PARIS (Reuters) - Claude Bartolone, député de la Seine-Saint-Denis depuis 1981, a été désigné jeudi par le groupe socialiste pour être son candidat mardi prochain au "perchoir", la présidence de l'Assemblée nationale.

Il lui manquait théoriquement trois voix pour être élu au premier tour mais ses adversaires se sont retirés, ce qui a permis d'éviter un second tour. Claude Bartolone a obtenu 127 voix, Jean Glavany 59, Elisabeth Guigou 50 et Daniel Vaillant 22.

"Dès que Jean Glavany a annoncé sa volonté de ne pas se présenter pour le deuxième tour, nous sommes tombés dans les bras des uns et des autres", a dit Claude Bartolone après l'annonce de sa victoire.

"Je remercie tous les députés socialistes, tous ceux qui appartiennent au groupe socialiste aujourd'hui d'avoir su à la fois profiter de ce moment de liberté et de démocratie et d'avoir d'abord désigné Bruno Le Roux comme président du groupe", a-t-il ajouté.

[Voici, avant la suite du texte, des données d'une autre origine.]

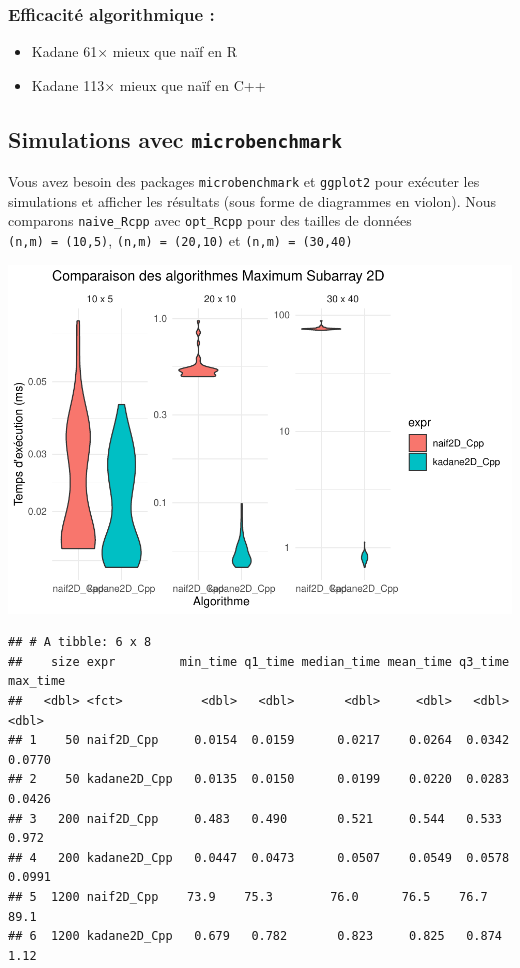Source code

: \documentclass[
]{article}
\begin{document}
\subsubsection{Efficacité algorithmique
:}\label{efficacituxe9-algorithmique}

\begin{itemize}
\item
  Kadane 61× mieux que naïf en R\\
\item
  Kadane 113× mieux que naïf en C++
\end{itemize}

\subsection{\texorpdfstring{Simulations avec
\texttt{microbenchmark}}{Simulations avec microbenchmark}}\label{simulations-avec-microbenchmark}

Vous avez besoin des packages \texttt{microbenchmark} et
\texttt{ggplot2} pour exécuter les simulations et afficher les résultats
(sous forme de diagrammes en violon). Nous comparons
\texttt{naive\_Rcpp} avec \texttt{opt\_Rcpp} pour des tailles de données
\texttt{(n,m)\ =\ (10,5)}, \texttt{(n,m)\ =\ (20,10)} et
\texttt{(n,m)\ =\ (30,40)}

\includegraphics{MaxSubarray2D_files/figure-latex/benchmark-1.pdf}

\begin{verbatim}
## # A tibble: 6 x 8
##    size expr         min_time q1_time median_time mean_time q3_time max_time
##   <dbl> <fct>           <dbl>   <dbl>       <dbl>     <dbl>   <dbl>    <dbl>
## 1    50 naif2D_Cpp     0.0154  0.0159      0.0217    0.0264  0.0342   0.0770
## 2    50 kadane2D_Cpp   0.0135  0.0150      0.0199    0.0220  0.0283   0.0426
## 3   200 naif2D_Cpp     0.483   0.490       0.521     0.544   0.533    0.972 
## 4   200 kadane2D_Cpp   0.0447  0.0473      0.0507    0.0549  0.0578   0.0991
## 5  1200 naif2D_Cpp    73.9    75.3        76.0      76.5    76.7     89.1   
## 6  1200 kadane2D_Cpp   0.679   0.782       0.823     0.825   0.874    1.12
\end{verbatim}
\end{document}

Bruno Le Roux avait élu un peu avant président du groupe socialiste.

Ancien fabusien rallié à Martine Aubry, Claude Bartolone avait l'avantage de ne pas paraître lié à un clan.

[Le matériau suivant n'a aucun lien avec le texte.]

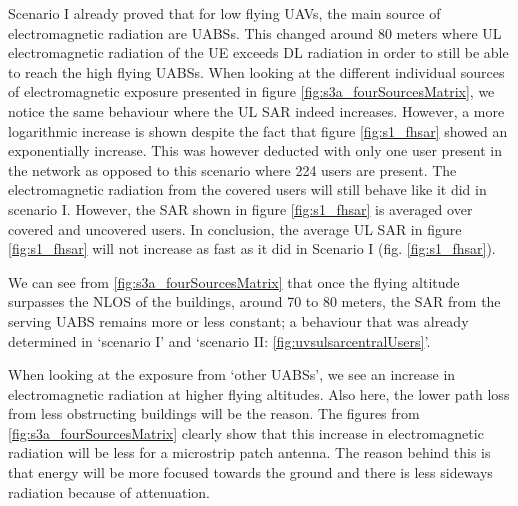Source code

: Scenario I already proved that for low flying \gls{UAV}s, the main source of electromagnetic radiation are \gls{UABS}s. 
This changed around 80 meters where \gls{UL} electromagnetic radiation of the \gls{UE}
exceeds \gls{DL} radiation in order to still be able to reach the high flying \gls{UABS}s. 
When looking at the different individual sources of electromagnetic exposure presented in figure \ref{fig:s3a_fourSourcesMatrix}, we notice the same behaviour where the 
 \gls{UL} \gls{SAR} indeed increases. However, a more logarithmic increase is shown
  despite the fact that figure \ref{fig:s1_fhsar} showed an exponentially increase.
This was however deducted with only one user present in the network as opposed to this scenario 
where 224 users are present. 
The electromagnetic radiation from the covered users will still behave like it did in scenario I.
However, the \gls{SAR} shown in figure  \ref{fig:s1_fhsar} is averaged  over covered and uncovered users.
In conclusion, the average  \gls{UL} \gls{SAR} in  figure \ref{fig:s1_fhsar} will not increase as fast as it did
in Scenario I (fig. \ref{fig:s1_fhsar}).

We can see from \ref{fig:s3a_fourSourcesMatrix} that once the flying altitude surpasses the \gls{NLOS} of the buildings, 
around 70 to 80 meters, the SAR from the serving \gls{UABS} remains 
more or less constant; a behaviour that was already determined in `scenario I' and `scenario II: \ref{fig:uvsulsarcentralUsers}'. 

When looking at the exposure from `other \gls{UABS}s', we see an increase in electromagnetic radiation at higher 
flying altitudes.
Also here, the lower path loss from less obstructing buildings will be the reason.
The figures from \ref{fig:s3a_fourSourcesMatrix} clearly show that this increase 
in electromagnetic radiation will be less for a microstrip patch antenna. The reason behind this is that energy 
will be more focused towards the ground and there is less sideways radiation because of attenuation.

Né à Tunis, cet ancien cadre de l'industrie pharmaceutique, apprécié de ses camarades, est sans discontinuer depuis 1981 député de la Seine-Saint-Denis et préside depuis 2008 le conseil général de ce département.

Membre de la direction du PS depuis 1988, Claude Bartolone, qui fut longtemps considéré comme le bras droit de Laurent Fabius avant de rompre avec lui, a été ministre délégué à la Ville de 1998 à 2002.

Il avait soutenu Martine Aubry à la "primaire" du PS à l'automne dernier. Après la victoire de François Hollande, il avait rejoint l'équipe de campagne du futur président en tant que chargé des relations extérieures.

Claude Bartolone s'est montré très actif à l'Assemblée nationale. Il a été notamment de 1997 à 1998 président de la commission des Affaires sociales.

En 2011, sous la précédente législature, il a présidé la commission d'enquête parlementaire sur les produits financiers à risque souscrits par les acteurs publics, les "emprunts toxiques".

Dès la semaine dernière, Claude Bartolone avait manifesté son vif intérêt pour la présidence de l'Assemblée, confirmant lundi matin sa candidature au "perchoir".

La XIVe législature s'ouvrira mardi prochain avec l'élection par tous les députés en séance publique du président de l'Assemblée nationale pour un mandat de cinq ans.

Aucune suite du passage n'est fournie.